Go to the line holding "- Debug 优化，便于快速定位问题" in the entries below and write out exactly every line down to and including the line holding "Looks Great Everywhere: The".

[Collected data]

-*-*-

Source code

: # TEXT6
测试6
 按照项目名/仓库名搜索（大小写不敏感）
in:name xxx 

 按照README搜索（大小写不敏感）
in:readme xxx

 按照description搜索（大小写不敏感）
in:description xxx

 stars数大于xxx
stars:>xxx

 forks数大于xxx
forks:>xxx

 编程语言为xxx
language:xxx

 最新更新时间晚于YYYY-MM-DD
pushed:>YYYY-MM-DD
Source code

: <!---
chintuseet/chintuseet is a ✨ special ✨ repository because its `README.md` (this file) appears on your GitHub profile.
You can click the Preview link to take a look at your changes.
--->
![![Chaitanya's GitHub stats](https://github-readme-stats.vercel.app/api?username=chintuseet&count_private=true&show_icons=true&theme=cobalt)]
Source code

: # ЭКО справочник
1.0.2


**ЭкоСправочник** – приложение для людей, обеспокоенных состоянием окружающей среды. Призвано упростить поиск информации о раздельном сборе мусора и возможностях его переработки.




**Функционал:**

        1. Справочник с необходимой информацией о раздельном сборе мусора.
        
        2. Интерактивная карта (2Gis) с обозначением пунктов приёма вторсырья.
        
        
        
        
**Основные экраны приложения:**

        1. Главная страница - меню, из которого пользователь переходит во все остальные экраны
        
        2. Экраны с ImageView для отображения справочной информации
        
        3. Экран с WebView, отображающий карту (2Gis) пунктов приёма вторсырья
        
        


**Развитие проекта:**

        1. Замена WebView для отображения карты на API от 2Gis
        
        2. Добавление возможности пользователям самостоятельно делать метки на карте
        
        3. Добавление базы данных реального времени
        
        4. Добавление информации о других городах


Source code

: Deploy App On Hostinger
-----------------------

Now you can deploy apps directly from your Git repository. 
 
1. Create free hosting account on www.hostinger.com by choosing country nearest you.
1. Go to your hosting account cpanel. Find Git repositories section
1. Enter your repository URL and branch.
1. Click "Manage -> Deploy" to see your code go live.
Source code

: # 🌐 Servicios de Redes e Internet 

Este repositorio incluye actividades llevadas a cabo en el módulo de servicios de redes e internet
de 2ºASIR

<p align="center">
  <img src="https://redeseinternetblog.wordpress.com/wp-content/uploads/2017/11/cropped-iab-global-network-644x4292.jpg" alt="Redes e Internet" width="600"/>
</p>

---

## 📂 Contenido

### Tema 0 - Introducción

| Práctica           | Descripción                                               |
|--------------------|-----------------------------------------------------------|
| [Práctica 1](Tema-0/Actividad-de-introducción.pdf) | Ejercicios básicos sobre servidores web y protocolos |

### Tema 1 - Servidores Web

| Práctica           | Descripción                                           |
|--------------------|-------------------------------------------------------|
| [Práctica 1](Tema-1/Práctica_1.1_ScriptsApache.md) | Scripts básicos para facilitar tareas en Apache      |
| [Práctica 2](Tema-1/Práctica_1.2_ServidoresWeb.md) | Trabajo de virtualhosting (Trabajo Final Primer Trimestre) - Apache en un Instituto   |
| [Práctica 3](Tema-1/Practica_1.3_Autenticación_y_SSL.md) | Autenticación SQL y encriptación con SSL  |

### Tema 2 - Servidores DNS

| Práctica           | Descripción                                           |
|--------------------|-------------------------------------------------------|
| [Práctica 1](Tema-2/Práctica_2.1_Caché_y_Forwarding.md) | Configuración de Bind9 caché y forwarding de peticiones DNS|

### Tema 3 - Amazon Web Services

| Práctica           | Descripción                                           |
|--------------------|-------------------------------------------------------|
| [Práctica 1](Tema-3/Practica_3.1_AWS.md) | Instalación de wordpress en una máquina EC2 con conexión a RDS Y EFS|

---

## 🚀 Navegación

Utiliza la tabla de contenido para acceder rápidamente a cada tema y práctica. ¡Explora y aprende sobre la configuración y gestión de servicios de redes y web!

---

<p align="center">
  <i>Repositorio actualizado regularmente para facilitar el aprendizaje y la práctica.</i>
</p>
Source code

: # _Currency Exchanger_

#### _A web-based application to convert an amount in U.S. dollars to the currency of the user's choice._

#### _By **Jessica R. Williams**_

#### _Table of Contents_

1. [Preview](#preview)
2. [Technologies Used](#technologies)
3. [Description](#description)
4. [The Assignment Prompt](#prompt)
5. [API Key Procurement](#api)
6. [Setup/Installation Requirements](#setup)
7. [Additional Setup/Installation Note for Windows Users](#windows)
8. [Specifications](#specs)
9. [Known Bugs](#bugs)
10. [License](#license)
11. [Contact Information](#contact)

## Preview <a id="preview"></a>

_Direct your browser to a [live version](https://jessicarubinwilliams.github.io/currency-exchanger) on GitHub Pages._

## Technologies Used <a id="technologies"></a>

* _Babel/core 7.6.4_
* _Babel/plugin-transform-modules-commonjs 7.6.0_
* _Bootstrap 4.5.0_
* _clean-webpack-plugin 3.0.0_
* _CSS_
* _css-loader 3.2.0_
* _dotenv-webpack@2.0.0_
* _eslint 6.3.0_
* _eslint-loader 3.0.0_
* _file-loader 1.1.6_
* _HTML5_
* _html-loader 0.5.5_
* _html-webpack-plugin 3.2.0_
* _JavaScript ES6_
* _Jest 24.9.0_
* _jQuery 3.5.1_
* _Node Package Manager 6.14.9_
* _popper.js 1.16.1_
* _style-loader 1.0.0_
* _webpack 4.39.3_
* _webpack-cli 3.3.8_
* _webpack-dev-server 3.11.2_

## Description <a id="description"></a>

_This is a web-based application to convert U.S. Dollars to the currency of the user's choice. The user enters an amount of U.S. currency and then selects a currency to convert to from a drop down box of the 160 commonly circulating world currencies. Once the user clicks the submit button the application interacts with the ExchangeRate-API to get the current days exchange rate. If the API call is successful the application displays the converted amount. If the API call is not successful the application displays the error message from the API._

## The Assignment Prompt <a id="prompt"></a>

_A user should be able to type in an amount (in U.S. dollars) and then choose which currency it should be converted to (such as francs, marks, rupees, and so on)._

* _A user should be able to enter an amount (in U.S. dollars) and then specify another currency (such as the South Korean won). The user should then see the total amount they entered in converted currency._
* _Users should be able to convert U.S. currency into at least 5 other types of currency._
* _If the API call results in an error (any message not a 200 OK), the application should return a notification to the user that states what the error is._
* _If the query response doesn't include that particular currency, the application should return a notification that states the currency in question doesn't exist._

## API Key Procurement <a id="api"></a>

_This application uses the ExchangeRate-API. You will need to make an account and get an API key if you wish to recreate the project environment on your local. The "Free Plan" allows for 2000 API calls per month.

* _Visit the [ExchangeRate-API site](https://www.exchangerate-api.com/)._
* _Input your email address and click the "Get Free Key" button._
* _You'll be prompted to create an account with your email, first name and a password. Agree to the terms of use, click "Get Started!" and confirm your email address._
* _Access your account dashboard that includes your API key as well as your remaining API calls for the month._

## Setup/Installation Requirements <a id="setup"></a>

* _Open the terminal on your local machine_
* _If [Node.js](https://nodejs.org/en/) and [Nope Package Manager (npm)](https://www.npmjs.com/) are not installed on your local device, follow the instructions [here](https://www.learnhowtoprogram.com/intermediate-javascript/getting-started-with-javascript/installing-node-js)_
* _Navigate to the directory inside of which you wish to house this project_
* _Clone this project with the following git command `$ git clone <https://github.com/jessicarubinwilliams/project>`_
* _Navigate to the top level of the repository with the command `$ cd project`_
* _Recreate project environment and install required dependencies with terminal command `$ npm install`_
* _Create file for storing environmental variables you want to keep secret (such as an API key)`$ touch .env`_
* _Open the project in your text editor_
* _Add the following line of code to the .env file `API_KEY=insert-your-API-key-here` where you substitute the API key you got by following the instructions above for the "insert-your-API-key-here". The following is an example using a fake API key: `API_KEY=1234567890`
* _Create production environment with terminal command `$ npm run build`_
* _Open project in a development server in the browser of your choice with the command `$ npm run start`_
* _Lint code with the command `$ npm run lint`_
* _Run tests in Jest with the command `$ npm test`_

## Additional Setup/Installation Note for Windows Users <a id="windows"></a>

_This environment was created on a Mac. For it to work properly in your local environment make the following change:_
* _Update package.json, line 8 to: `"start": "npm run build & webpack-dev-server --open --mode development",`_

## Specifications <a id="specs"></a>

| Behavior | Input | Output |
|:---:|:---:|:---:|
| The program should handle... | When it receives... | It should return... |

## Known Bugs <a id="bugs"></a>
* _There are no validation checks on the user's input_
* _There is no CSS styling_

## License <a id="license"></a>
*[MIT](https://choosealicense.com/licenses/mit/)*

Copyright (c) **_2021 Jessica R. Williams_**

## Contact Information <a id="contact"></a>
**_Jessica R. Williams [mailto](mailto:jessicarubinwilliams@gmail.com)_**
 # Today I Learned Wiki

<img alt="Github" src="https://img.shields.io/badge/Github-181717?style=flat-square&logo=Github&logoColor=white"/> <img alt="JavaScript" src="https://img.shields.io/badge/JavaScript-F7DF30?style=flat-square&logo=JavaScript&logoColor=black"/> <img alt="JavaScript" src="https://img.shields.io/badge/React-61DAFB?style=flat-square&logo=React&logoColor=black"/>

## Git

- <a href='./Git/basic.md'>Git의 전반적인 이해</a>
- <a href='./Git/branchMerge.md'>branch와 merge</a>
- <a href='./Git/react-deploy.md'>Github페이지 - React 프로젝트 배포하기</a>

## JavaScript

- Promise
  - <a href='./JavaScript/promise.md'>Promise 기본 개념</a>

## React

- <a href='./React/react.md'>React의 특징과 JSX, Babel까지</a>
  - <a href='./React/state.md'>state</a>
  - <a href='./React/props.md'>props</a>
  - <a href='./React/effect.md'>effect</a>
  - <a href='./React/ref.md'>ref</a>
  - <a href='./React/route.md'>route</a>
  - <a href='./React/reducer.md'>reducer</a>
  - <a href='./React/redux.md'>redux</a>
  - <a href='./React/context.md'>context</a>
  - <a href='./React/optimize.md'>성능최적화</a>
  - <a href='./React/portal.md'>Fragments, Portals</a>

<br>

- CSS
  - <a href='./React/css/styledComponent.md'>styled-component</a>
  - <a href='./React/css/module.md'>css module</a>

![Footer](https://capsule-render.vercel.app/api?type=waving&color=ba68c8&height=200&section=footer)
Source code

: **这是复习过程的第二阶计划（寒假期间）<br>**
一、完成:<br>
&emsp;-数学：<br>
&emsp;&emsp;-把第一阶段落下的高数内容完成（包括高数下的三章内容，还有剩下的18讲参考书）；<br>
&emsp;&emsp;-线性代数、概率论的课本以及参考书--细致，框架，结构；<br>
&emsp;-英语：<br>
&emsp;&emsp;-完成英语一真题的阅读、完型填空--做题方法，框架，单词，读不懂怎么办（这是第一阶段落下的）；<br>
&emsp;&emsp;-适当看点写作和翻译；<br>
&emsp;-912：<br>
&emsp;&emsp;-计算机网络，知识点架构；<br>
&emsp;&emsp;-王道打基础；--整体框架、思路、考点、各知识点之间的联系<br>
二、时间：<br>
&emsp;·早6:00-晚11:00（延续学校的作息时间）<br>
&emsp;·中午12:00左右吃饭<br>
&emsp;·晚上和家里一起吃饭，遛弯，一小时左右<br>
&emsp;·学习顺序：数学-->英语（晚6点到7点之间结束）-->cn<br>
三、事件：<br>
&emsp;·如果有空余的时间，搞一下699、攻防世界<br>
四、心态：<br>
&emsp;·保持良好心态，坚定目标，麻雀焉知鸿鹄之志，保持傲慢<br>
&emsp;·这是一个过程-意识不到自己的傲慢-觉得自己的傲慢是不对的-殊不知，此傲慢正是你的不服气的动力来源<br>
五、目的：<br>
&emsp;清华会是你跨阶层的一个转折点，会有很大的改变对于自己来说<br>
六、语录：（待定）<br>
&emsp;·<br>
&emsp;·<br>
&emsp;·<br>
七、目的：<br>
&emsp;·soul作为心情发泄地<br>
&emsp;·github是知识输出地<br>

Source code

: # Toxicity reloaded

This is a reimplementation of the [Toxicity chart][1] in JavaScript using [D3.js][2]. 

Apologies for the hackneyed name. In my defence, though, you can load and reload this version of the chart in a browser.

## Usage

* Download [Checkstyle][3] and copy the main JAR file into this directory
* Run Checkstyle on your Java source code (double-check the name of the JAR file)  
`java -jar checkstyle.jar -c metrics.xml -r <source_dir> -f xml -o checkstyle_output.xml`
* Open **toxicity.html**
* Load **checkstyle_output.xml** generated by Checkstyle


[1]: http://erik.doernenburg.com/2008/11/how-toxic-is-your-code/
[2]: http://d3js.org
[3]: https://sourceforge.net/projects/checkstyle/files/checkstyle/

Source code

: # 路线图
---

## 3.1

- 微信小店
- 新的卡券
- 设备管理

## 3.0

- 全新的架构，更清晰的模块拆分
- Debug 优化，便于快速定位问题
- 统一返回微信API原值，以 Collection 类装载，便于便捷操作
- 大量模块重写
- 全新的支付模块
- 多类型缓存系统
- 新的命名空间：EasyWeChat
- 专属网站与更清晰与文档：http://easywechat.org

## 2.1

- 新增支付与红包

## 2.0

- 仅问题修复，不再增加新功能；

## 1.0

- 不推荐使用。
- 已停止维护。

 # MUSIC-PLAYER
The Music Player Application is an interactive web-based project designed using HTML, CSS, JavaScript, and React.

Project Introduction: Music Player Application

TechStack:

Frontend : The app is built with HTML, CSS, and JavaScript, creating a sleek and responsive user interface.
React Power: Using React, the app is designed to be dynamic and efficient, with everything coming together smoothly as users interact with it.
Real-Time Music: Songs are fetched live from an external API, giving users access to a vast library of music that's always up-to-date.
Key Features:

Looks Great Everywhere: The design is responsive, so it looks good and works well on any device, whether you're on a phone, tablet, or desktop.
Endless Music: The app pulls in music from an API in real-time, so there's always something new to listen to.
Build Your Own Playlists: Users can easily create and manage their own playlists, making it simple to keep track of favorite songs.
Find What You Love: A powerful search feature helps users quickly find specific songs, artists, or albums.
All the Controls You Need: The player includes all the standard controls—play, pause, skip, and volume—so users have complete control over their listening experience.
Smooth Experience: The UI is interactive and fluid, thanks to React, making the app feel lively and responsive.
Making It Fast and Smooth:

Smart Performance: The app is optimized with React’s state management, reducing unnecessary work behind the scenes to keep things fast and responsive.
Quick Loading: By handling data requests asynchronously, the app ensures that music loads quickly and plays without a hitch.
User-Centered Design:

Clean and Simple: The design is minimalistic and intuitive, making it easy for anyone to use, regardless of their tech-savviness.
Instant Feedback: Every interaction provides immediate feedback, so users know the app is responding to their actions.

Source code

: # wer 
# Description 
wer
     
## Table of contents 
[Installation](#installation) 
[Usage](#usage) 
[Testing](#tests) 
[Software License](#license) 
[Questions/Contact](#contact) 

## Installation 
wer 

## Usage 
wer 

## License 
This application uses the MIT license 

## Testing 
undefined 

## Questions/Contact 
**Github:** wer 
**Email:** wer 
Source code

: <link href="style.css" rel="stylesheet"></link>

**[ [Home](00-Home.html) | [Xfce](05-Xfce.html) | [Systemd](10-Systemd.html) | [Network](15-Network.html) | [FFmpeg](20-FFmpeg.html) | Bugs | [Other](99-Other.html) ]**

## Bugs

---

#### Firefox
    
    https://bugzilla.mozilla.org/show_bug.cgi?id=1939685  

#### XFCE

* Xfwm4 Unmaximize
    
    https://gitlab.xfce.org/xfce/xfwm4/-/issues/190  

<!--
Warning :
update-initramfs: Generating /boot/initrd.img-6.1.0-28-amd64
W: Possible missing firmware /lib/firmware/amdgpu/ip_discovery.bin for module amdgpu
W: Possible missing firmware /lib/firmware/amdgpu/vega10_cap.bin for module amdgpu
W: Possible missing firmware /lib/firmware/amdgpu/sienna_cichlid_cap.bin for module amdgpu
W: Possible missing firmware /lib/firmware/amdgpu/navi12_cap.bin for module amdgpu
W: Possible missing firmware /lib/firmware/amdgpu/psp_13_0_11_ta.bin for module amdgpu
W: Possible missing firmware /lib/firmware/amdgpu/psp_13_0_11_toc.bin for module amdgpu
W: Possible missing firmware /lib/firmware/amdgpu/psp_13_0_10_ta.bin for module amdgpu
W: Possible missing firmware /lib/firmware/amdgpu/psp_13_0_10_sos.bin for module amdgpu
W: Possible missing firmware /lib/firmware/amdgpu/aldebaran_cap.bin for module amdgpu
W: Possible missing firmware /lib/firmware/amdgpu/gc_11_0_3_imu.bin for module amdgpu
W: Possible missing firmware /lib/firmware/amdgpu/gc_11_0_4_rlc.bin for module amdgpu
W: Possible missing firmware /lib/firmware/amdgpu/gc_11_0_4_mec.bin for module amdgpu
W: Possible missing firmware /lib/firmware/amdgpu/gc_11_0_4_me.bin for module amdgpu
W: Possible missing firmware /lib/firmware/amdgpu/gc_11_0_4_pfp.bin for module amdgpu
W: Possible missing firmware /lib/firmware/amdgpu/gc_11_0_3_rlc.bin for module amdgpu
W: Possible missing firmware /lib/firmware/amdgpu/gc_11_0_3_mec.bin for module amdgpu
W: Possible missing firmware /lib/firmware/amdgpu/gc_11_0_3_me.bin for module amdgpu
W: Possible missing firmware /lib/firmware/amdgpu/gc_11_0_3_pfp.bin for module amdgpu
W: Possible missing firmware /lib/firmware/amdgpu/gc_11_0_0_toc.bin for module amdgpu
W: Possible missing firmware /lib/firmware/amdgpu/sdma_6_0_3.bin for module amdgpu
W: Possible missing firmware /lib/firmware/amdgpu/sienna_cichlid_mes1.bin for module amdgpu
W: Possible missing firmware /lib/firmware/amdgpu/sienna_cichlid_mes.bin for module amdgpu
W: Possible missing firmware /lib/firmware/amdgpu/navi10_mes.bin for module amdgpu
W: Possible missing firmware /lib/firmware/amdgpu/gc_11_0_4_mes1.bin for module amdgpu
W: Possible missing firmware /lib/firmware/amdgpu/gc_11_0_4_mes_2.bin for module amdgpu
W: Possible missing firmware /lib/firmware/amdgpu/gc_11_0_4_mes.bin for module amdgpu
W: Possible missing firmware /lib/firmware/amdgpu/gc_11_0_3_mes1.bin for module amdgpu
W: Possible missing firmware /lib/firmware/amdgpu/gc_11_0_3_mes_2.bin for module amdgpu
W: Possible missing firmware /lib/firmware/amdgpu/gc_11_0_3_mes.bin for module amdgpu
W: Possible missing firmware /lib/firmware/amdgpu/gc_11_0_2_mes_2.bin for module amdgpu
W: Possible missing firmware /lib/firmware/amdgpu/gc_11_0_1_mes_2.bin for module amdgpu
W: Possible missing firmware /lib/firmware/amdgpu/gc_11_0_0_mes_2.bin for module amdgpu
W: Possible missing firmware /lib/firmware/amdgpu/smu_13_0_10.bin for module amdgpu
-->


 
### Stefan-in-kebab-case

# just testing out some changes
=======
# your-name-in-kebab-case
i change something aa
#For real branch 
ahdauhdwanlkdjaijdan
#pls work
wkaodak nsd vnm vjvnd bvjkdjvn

-*-*-

Answer space:
- Debug 优化，便于快速定位问题
- 统一返回微信API原值，以 Collection 类装载，便于便捷操作
- 大量模块重写
- 全新的支付模块
- 多类型缓存系统
- 新的命名空间：EasyWeChat
- 专属网站与更清晰与文档：http://easywechat.org

## 2.1

- 新增支付与红包

## 2.0

- 仅问题修复，不再增加新功能；

## 1.0

- 不推荐使用。
- 已停止维护。

 # MUSIC-PLAYER
The Music Player Application is an interactive web-based project designed using HTML, CSS, JavaScript, and React.

Project Introduction: Music Player Application

TechStack:

Frontend : The app is built with HTML, CSS, and JavaScript, creating a sleek and responsive user interface.
React Power: Using React, the app is designed to be dynamic and efficient, with everything coming together smoothly as users interact with it.
Real-Time Music: Songs are fetched live from an external API, giving users access to a vast library of music that's always up-to-date.
Key Features:

Looks Great Everywhere: The design is responsive, so it looks good and works well on any device, whether you're on a phone, tablet, or desktop.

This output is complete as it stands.